Add a new scheduling policy to support fair-share scheduling. Call this policy CWRR, for container weighted round-robin scheduling. CWRR should introduce a container abstraction and use fair-share scheduling based on each process's assigned container. At each invocation of the scheduler, we will use a hierachical scheme to choose which task to run: first, a container is chosen, then, a task within that container's set is chosen. If we allow each container's chosen task the same amount of time on the CPU, each container should be represented equally.
Since we are making two choices in each scheduling decision, we need two algorithms: one to choose the container, and one to choose one of that container's tasks. Let's start by assuming we will use a Round-Robin scheme to decide which container to choose. We keep a queue of containers, and whichever container was chosen last time we scheduled, we choose the next container in the queue for this schedule. We then choose a task within this container's set of tasks (more on this later), and let it run for a fixed amount of time (the time quantum). Now every container gets an equal amount of CPU time.
Now let's say that some containers are more equal than others. Imagine that we associate an integer, which we'll call a weight, with each container, and when a user is chosen, we let the container's chosen tasks run for W time quanta (instead of a single time quantum), where W is the container's weight. In this way we can specify that some containers get more CPU time than others, and also how much more. A container with a weight of 3 will get 50% more CPU time than a container with weight 2. This is called proportional sharing. More specifically, this implementation of proportional sharing is called Weighted Round-Robin.

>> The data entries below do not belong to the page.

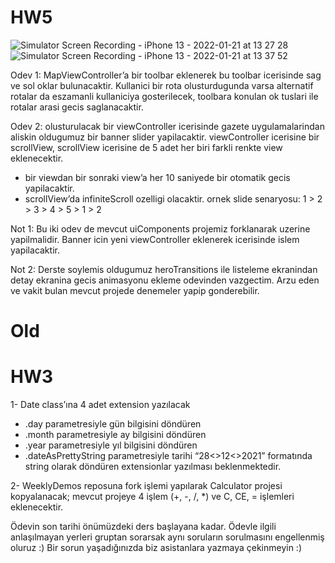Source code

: # HW5


![Simulator Screen Recording - iPhone 13 - 2022-01-21 at 13 27 28](https://user-images.githubusercontent.com/64470656/150511788-f872610b-0f00-4c91-b37b-6fd0a4e32635.gif)
![Simulator Screen Recording - iPhone 13 - 2022-01-21 at 13 37 52](https://user-images.githubusercontent.com/64470656/150512860-7875a00f-b9f7-4d46-87d3-5a676eb64981.gif)


Odev 1: MapViewController’a bir toolbar eklenerek bu toolbar icerisinde sag ve sol oklar bulunacaktir. Kullanici bir rota olusturdugunda varsa alternatif rotalar da eszamanli kullaniciya gosterilecek, toolbara konulan ok tuslari ile rotalar arasi gecis saglanacaktir. 

Odev 2: olusturulacak bir viewController icerisinde gazete uygulamalarindan aliskin oldugumuz bir banner slider yapilacaktir. viewController icerisine bir scrollView, scrollView icerisine de 5 adet her biri farkli renkte view eklenecektir. 
- bir viewdan bir sonraki view’a her 10 saniyede bir otomatik gecis yapilacaktir. 
- scrollView’da infiniteScroll ozelligi olacaktir. ornek slide senaryosu: 1 > 2 > 3 > 4 > 5 > 1 > 2

Not 1: Bu iki odev de mevcut uiComponents projemiz forklanarak uzerine yapilmalidir. Banner icin yeni viewController eklenerek icerisinde islem yapilacaktir. 

Not 2: Derste soylemis oldugumuz heroTransitions ile listeleme ekranindan detay ekranina gecis animasyonu ekleme odevinden vazgectim. Arzu eden ve vakit bulan mevcut projede denemeler yapip gonderebilir. 

# Old
# HW3

1- Date class’ına 4 adet extension yazılacak
- .day parametresiyle gün bilgisini döndüren
- .month parametresiyle ay bilgisini döndüren
- .year parametresiyle yıl bilgisini döndüren
- .dateAsPrettyString parametresiyle tarihi “28<>12<>2021” formatında string olarak döndüren
extensionlar yazılması beklenmektedir.

2- WeeklyDemos reposuna fork işlemi yapılarak Calculator projesi kopyalanacak; mevcut projeye 4 işlem (+, -, /, *) ve C, CE, = işlemleri eklenecektir.

Ödevin son tarihi önümüzdeki ders başlayana kadar.
Ödevle ilgili anlaşılmayan yerleri gruptan sorarsak aynı soruların sorulmasını engellenmiş oluruz :)
Bir sorun yaşadığınızda biz asistanlara yazmaya çekinmeyin :)

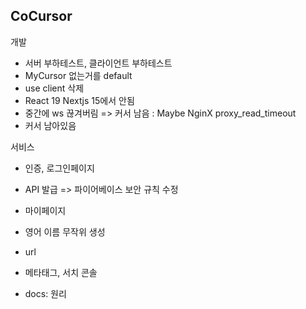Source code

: ## CoCursor

개발

- 서버 부하테스트, 클라이언트 부하테스트
- MyCursor 없는거를 default
- use client 삭제
- React 19 Nextjs 15에서 안됨
- 중간에 ws 끊겨버림 => 커서 남음 : Maybe NginX proxy_read_timeout
- 커서 남아있음

서비스

- 인증, 로그인페이지
- API 발급 => 파이어베이스 보안 규칙 수정
- 마이페이지
- 영어 이름 무작위 생성

- url
- 메타태그, 서치 콘솔
- docs: 원리
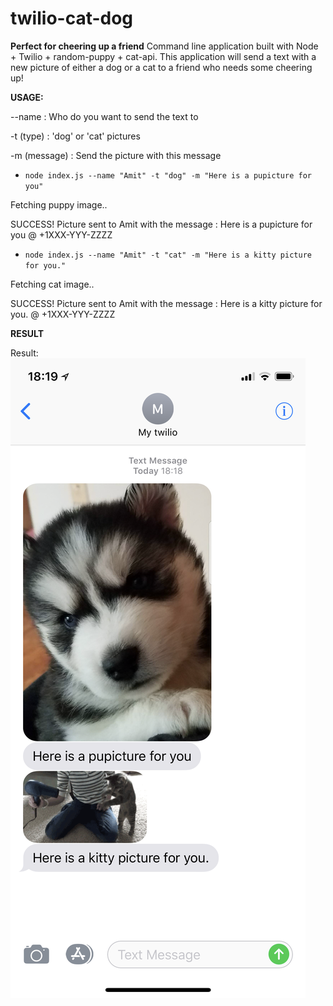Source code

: # twilio-cat-dog
**Perfect for cheering up a friend**
Command line application built with Node + Twilio + random-puppy + cat-api.
This application will send a text with a new picture of either a dog or a cat to a friend who needs some cheering up!


**USAGE:**

--name : Who do you want to send the text to

-t (type) : 'dog' or 'cat' pictures

-m (message) : Send the picture with this message

* `node index.js --name "Amit" -t "dog" -m "Here is a pupicture for you"`

Fetching puppy image..

SUCCESS! Picture sent to Amit with the message : Here is a pupicture for you @ +1XXX-YYY-ZZZZ

* `node index.js --name "Amit" -t "cat" -m "Here is a kitty picture for you."`

Fetching cat image..

SUCCESS! Picture sent to Amit with the message : Here is a kitty picture for you. @ +1XXX-YYY-ZZZZ

**RESULT**

Result: 
![alt text](https://github.com/amit3992/twilio-cat-dog/blob/master/images/IMG_0659.PNG "Result 1")
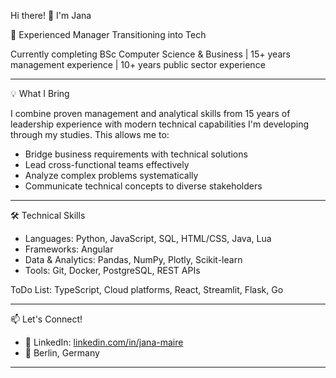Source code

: <!--
## Hi there 👋


**joha1na/joha1na** is a ✨ _special_ ✨ repository because its `README.md` (this file) appears on your GitHub profile.

Here are some ideas to get you started:

- 🔭 I’m currently working on ...
- 🌱 I’m currently learning ...
- 👯 I’m looking to collaborate on ...
- 🤔 I’m looking for help with ...
- 💬 Ask me about ...
- 📫 How to reach me: ...
- 😄 Pronouns: ...
- ⚡ Fun fact: ...
-->
Hi there! 👋 I'm Jana

🚀 Experienced Manager Transitioning into Tech

Currently completing BSc Computer Science & Business | 15+ years management experience | 10+ years public sector experience     

---

💡 What I Bring

I combine proven management and analytical skills from 15 years of leadership experience with modern technical capabilities I'm developing through my studies. This allows me to:

- Bridge business requirements with technical solutions
- Lead cross-functional teams effectively
- Analyze complex problems systematically
- Communicate technical concepts to diverse stakeholders

---

🛠 Technical Skills

- Languages: Python, JavaScript, SQL, HTML/CSS, Java, Lua  
- Frameworks: Angular   
- Data & Analytics: Pandas, NumPy, Plotly, Scikit-learn  
- Tools: Git, Docker, PostgreSQL, REST APIs  

ToDo List: TypeScript, Cloud platforms, React, Streamlit, Flask, Go

<!--
---

## 🎯 Featured Projects

### 🇪🇺 [EU Tech Regulation Impact Tracker](./eu-policy-tracker)
Interactive dashboard analyzing GDPR enforcement trends
- **Tech**: Python, Streamlit, Plotly
- **Focus**: Data analysis and visualization for compliance insights
- [🔗 Live Demo](your-streamlit-link)

### 🏢 [Research Organization CMS](./research-cms)
Full-stack content management system
- **Tech**: React, Node.js, PostgreSQL
- **Focus**: End-to-end product development and user workflow design

### 📊 [Data Analysis Portfolio](./data-analysis)
Collection of analytical projects demonstrating problem-solving skills
- **Tech**: Python, Pandas, Jupyter
- **Focus**: Business intelligence and data-driven insights

---

🎯 What I'm Looking For

Seeking **part-time Product Manager or Business Analyst roles** in Berlin where I can:
- Apply analytical and management skills to tech products
- Bridge technical and business teams
- Contribute to product strategy and execution

**Open to**: FinTech, SaaS, B2B products, consulting
-->
---

📫 Let's Connect!

- 💼 LinkedIn: [linkedin.com/in/jana-maire](https://linkedin.com/in/jana-maire)
- 📍 Berlin, Germany

---
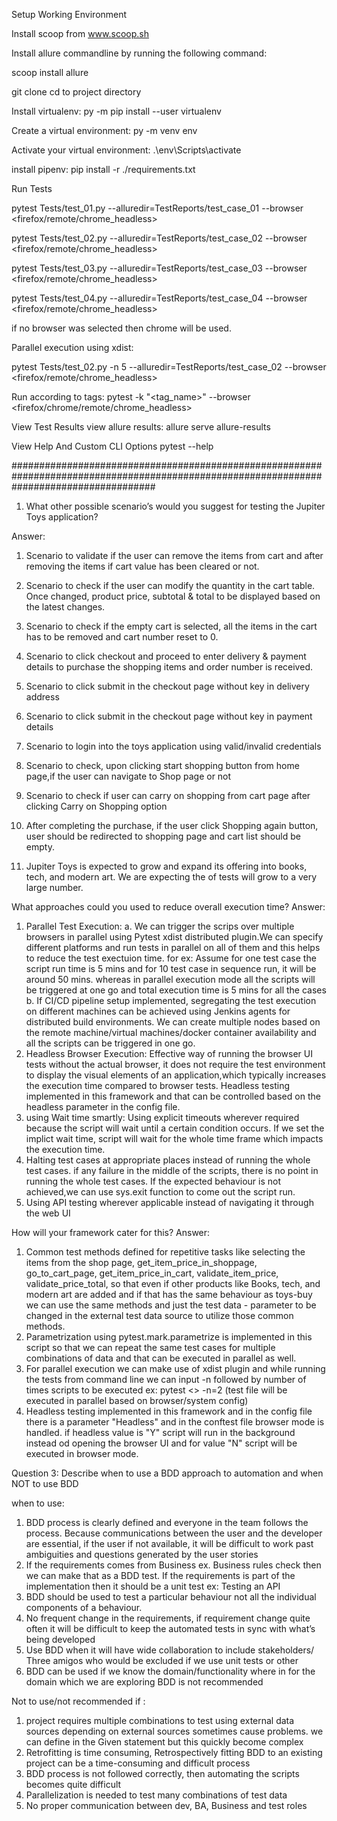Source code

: Setup Working Environment

Install scoop from www.scoop.sh

Install allure commandline by running the following command:

scoop install allure

git clone
cd to project directory

Install virtualenv:
py -m pip install --user virtualenv

Create a virtual environment:
py -m venv env

Activate your virtual environment:
.\env\Scripts\activate

install pipenv:
pip install -r ./requirements.txt

Run Tests

pytest Tests/test_01.py --alluredir=TestReports/test_case_01 --browser <firefox/remote/chrome_headless>

pytest Tests/test_02.py --alluredir=TestReports/test_case_02 --browser <firefox/remote/chrome_headless>

pytest Tests/test_03.py --alluredir=TestReports/test_case_03 --browser <firefox/remote/chrome_headless>

pytest Tests/test_04.py --alluredir=TestReports/test_case_04 --browser <firefox/remote/chrome_headless>

if no browser was selected then chrome will be used.

Parallel execution using xdist:

pytest Tests/test_02.py -n 5 --alluredir=TestReports/test_case_02 --browser <firefox/remote/chrome_headless>

Run according to tags:
pytest -k "<tag_name>" --browser <firefox/chrome/remote/chrome_headless>

View Test Results
view allure results:
allure serve allure-results


View Help And Custom CLI Options
pytest --help


##########################################################################################################################################

1. What other possible scenario’s would you suggest for testing the Jupiter Toys application?

Answer:

1. Scenario to validate if the user can remove the items from cart and after removing the items  if cart value has been cleared or  not.
2. Scenario to check if the user can modify the quantity in the cart table. Once changed, product price, subtotal & total to be displayed based on the latest changes.
3. Scenario to check if the empty cart is selected, all the items in the cart has to be removed and cart number reset to 0.
4. Scenario to click checkout and proceed to enter delivery & payment details to purchase the shopping items and order number is received.
5. Scenario to click submit in the checkout page without key in delivery address 
6. Scenario to click submit in the checkout page without key in payment details
7. Scenario to login into the toys application using valid/invalid credentials
8. Scenario to check, upon clicking start shopping button from home page,if the user can navigate to Shop page or not
9. Scenario to check if user can carry on shopping from cart page after clicking Carry on Shopping option
10. After completing the purchase, if the user click Shopping again button, user should be redirected  to shopping page and cart list should be empty.


2. Jupiter Toys is expected to grow and expand its offering into books, tech, and modern art. We are expecting the of tests will grow to a very large number.

What approaches could you used to reduce overall execution time?
 Answer: 
1. Parallel Test Execution:
   a. We can trigger the scrips over multiple browsers in parallel using Pytest xdist distributed plugin.We can specify different platforms and run tests in parallel on all of them and this helps to reduce the test exectuion time.
   for ex: Assume for one test case the script run time is 5 mins and for 10 test case in sequence run, it will be around 50 mins.
   whereas in parallel execution mode all the scripts will be triggered at one go and total execution time is 5 mins for all the cases
   b. If CI/CD pipeline setup implemented, segregating the test execution on  different machines can be achieved using Jenkins agents for distributed build environments. We can create multiple nodes based on the remote machine/virtual machines/docker container availability and all the scripts can be triggered in one go.
2. Headless Browser Execution:
    Effective way of running the browser UI tests without the actual browser,  it does not require the test environment to display the visual elements of an application,which typically increases the execution time compared to browser tests.
    Headless testing implemented in this framework and that can be controlled based on the headless parameter in the config file.
3. using Wait time smartly:
    Using explicit timeouts wherever required because the script will wait until a certain condition occurs. If we set the implict wait time, script will wait for the whole time frame which impacts the execution time.
4. Halting test cases at appropriate places instead of running the whole test cases. if any failure in the middle of the scripts, there is no point in running the whole test cases. If the expected behaviour is not achieved,we can use sys.exit function to come out the script run.
5. Using API  testing wherever applicable instead of navigating it through the web UI

How will your framework cater for this?
 Answer: 
1.  Common test methods defined for repetitive tasks like 
    selecting the items from the shop page, 
    get_item_price_in_shoppage, 
    go_to_cart_page,
    get_item_price_in_cart,
    validate_item_price,
    validate_price_total, so that even if other products like Books, tech, and modern art are added and if that has the same behaviour as toys-buy we can use the same methods and just the test data - parameter to be changed in the external test data source to utilize those common methods.
2. Parametrization using pytest.mark.parametrize is implemented in this script so that we can repeat the same test cases for multiple combinations of data and that can be executed in parallel as well.
3. For parallel execution we can make use of xdist plugin and while running the tests from command line we can input -n followed by number of times scripts to be executed
    ex: pytest <<test file path >> -n=2 (test file will be executed in parallel based on browser/system config)
4. Headless testing implemented in this framework and in the config file there is a parameter "Headless" and in the conftest file browser mode is handled. if headless value is "Y" script will run in the background instead od opening the browser UI and for value "N" script will be executed in browser mode.



Question 3: 
Describe when to use a BDD approach to automation and when NOT to use BDD 

when to use:
1. BDD process is clearly defined and everyone in the team follows the process. Because communications between the user and the developer are essential, if the user if not available, it will be difficult to work past ambiguities and questions generated by the user stories
2. If the requirements comes from Business ex. Business rules check then we can make that as a BDD test. If the requirements is part of the implementation then it should be a unit test ex: Testing an API
3. BDD should be used to test a particular behaviour not all the individual components of a behaviour.
4. No frequent change in the requirements, if requirement change quite often it will be difficult to keep the automated tests in sync with what’s being developed
5. Use BDD when it will have wide collaboration to include stakeholders/ Three amigos who would be excluded if we use unit tests or other
6. BDD can be used if we know the domain/functionality where in for the domain which we are exploring BDD is not recommended

Not to use/not recommended if :
1. project requires multiple combinations to test using external data sources depending on external sources sometimes cause problems. we can define in the Given statement but this quickly become complex
2. Retrofitting is time consuming, Retrospectively fitting BDD to an existing project can be a time-consuming and difficult process
3. BDD process is not followed correctly, then automating the scripts becomes quite difficult
4. Parallelization is needed to test many combinations of test data
5. No proper communication between dev, BA, Business and test roles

We still haven't specified how a task is to be chosen once we choose a container. For simplicity, use a simple round-robin (RR) scheduling algorithm to do that. The intracontainer RR scheduler should use the same default timeslice as the Linux scheduler uses for a task with the default nice value. Otherwise, the RR scheduler should work the same as CWRR except that it schedules tasks, not containers, and there are no different task weights.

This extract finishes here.